* DATA IN THIS EXERCISE *
____

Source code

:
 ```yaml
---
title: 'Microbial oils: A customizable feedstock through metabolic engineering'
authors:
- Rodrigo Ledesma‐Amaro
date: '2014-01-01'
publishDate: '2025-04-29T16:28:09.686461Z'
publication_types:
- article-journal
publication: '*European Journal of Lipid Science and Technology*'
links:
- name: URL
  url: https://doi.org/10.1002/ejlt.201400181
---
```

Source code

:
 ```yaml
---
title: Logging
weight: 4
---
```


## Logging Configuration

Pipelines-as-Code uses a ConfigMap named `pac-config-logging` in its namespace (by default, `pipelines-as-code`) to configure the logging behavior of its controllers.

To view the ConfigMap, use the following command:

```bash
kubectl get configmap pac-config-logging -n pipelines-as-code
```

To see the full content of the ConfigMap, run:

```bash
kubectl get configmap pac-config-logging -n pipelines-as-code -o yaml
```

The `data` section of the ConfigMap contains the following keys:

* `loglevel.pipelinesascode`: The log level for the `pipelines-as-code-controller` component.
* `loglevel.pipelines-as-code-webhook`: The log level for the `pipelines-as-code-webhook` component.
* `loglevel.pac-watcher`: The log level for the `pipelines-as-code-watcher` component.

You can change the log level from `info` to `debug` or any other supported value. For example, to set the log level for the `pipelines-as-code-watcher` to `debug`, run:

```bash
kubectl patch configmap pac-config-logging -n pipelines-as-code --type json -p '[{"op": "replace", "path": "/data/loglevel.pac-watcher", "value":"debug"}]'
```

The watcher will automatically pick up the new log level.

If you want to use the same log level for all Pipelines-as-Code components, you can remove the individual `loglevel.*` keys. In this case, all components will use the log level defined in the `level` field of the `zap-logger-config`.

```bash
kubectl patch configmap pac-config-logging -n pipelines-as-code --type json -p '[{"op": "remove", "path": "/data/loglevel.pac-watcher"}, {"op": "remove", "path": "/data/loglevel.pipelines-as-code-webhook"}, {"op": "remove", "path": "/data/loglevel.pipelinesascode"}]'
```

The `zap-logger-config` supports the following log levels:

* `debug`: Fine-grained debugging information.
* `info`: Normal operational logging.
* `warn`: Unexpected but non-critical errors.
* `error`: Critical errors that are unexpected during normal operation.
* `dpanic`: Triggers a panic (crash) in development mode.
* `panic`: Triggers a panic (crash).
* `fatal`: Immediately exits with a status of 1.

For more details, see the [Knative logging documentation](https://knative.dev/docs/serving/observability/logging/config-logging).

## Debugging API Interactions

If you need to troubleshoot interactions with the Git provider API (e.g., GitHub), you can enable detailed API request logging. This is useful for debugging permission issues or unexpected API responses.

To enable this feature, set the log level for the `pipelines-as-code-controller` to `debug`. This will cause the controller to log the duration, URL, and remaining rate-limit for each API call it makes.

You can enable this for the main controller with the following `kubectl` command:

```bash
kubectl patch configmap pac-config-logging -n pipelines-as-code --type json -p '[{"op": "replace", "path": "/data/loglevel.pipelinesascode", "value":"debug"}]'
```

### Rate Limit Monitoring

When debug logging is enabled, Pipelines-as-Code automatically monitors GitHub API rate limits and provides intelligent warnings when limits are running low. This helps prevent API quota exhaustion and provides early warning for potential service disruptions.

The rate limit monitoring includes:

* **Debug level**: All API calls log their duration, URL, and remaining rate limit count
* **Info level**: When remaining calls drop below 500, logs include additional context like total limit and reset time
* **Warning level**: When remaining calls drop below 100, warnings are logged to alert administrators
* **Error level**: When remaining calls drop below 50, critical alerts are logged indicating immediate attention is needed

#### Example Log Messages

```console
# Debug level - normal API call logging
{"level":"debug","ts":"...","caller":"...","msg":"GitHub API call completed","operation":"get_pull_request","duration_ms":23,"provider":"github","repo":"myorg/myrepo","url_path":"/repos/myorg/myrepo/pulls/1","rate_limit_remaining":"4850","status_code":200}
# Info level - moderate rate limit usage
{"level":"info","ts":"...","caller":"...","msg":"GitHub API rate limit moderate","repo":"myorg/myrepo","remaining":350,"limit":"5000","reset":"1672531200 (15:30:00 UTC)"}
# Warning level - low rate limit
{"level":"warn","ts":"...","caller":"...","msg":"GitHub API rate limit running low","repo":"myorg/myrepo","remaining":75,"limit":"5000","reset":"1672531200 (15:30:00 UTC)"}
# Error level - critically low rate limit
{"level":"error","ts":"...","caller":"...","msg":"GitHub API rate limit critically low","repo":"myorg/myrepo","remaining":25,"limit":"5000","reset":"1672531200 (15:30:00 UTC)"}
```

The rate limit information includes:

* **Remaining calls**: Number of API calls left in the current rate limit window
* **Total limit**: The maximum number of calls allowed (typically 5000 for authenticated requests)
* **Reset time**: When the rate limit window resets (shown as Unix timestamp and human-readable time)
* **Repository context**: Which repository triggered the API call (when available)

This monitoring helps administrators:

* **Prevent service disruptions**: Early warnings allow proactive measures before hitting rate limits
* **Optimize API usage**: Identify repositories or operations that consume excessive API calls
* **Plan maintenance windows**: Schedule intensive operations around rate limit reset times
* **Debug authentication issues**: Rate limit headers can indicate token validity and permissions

____

* TRY IT *
Counting the line that contains "excessive API calls" as the first, copy exactly every line through the end of the records, and nothing else.

* ANSWER SPACE *
* **Optimize API usage**: Identify repositories or operations that consume excessive API calls
* **Plan maintenance windows**: Schedule intensive operations around rate limit reset times
* **Debug authentication issues**: Rate limit headers can indicate token validity and permissions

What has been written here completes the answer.